Linden Hall, named for the trees once lining the driveway, was built for Sarah B. Cochran, widow of coal and coke magnate Philip Galley Cochran. Cochran was the son of “Little Jim” Cochran, who ran the largest coal and coke operation in Fayette County in the mid-nineteenth century. Following the deaths of her husband and son, Sarah traveled in Europe and Asia before returning to Fayette County to continue the family business. She hired Pittsburgh architect and industrial designer Joseph Kuntz to build a monument to her travels.
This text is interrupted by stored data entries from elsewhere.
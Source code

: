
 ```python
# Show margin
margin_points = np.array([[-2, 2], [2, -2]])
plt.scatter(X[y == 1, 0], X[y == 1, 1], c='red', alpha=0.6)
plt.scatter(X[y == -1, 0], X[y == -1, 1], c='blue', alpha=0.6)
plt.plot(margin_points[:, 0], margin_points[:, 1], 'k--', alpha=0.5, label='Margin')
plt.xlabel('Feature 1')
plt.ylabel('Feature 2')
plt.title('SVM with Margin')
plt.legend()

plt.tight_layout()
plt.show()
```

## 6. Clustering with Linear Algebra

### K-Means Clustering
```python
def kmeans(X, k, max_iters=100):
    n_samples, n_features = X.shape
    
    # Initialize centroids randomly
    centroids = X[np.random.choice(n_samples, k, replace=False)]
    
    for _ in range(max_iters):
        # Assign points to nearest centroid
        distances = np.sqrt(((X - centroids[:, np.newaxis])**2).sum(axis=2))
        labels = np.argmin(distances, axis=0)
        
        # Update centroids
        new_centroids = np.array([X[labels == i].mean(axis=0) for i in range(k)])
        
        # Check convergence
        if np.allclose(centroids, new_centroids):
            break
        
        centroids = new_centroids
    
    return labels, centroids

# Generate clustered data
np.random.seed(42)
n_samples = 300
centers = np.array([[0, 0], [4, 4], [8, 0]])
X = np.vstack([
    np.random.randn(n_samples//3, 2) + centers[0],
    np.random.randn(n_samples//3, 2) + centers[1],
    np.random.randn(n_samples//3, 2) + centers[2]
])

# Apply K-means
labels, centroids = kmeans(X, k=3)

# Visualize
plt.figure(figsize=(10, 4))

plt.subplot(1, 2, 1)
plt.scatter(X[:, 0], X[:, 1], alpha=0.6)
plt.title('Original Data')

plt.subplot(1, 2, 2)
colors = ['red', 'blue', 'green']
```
The house, shaped like a faceted crescent, has several Tudor Revival elements, including a random-laid limestone first story, stuccoed second story, clipped gables, heavy bargeboards, and massive brick chimneys. The wings have gabled projections at the intersections, and hipped-roof dormers line the roofs. Sixty Italian stonemasons worked the local limestone used on the thirty-five-room house. Mrs. Cochran had the simple adage “East, West, Home's Best” etched above her front door. Stained glass family crests from the estates she visited adorn the conservatory. The gingko trees, hydrangea, and hollyhocks that adorned her garden are re-created on the Tiffany Studio windows in the stairway landing. The house has an Aeolian pipe organ, central vacuum system, twenty-seven fireplaces, and an Otis elevator. The 785-acre estate had its own generator, gas wells, and fire-fighting equipment. East of the estate house and north of Dawson, the Cochran fairgrounds have several frame exhibition sheds, barns, and silos (PA 1002 and PA 819). After Sarah Cochran died in 1936, the home had a sequence of owners until purchased by the United Steelworkers of America, who restored it in 1976 and opened it the following year as part of a resort, including a modern motel, swimming pool, and golf course.

Writing Credits

Author: 
Lu Donnelly et al.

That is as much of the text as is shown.